Background: Mutations in the gene encoding the nucleotide-binding oligomerization domain 2 (NOD2) protein are associated with Crohn's disease (CD), but the mechanism underlying this is not completely understood. To study the mechanism of CD resulting from NOD2 mutations, we analyzed NOD2-dependent whole-genome expression profiles of patient-derived antigen-presenting cells.
Patients and methods: Monocyte-derived dendritic cells (DCs) from CD carriers of double-dose NOD2 mutations, wild-type CD patients, and wild-type healthy volunteers were stimulated with the NOD2 ligand muramyl dipeptide. Whole-genome microarrays were used to assess the differential gene expression. The clustering of significantly changed genes was analyzed by online gene ontology mapping software.

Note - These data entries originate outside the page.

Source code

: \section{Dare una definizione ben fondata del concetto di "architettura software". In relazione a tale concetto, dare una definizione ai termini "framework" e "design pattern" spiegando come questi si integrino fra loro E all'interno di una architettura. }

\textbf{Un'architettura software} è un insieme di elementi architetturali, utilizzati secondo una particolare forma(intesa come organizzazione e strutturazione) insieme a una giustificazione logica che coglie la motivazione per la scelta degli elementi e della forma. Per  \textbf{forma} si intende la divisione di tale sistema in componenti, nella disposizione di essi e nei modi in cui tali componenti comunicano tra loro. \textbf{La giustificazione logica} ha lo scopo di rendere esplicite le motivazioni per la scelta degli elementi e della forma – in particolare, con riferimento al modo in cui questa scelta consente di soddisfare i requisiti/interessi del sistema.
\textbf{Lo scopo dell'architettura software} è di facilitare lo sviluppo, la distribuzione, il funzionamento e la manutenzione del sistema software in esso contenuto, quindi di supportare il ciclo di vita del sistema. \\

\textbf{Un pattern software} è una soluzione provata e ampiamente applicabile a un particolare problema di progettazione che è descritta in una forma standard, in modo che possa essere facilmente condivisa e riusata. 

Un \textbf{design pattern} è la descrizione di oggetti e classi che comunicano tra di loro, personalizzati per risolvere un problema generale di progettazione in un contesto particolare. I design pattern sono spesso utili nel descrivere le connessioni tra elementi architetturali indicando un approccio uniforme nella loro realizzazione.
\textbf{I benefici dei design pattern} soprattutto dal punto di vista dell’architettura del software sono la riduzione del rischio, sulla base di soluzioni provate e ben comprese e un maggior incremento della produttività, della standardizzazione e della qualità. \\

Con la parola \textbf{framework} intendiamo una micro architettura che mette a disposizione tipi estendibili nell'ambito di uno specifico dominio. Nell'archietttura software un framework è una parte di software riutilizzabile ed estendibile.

Results: In the DCs from the wild-type CD patient group, 683 genes were significantly changed, with most of the genes clustering in the pathways of inflammatory response. In addition, a significant number of genes clustered in the apoptosis regulation-related pathway. In the DCs from the healthy volunteer group, only 50 genes were significantly changed, predominantly those belonging to the response to pathogen pathway. Analysis of differentially expressed gene ontology pathways in the DCs from the NOD2 mutant CD patient group showed that the transcription of pathogen response genes was absent. In this group, 298 genes were significantly changed, predominantly clustering in the negative apoptosis regulation and cell organization and biogenesis pathways.
Conclusions: Our results suggest that NOD2 mutations may result in perpetuation of mucosal inflammation through insufficient pathogen elimination. Further, these observations implicate a possible role of defective regulation of dendritic cell apoptosis in CD pathogenesis.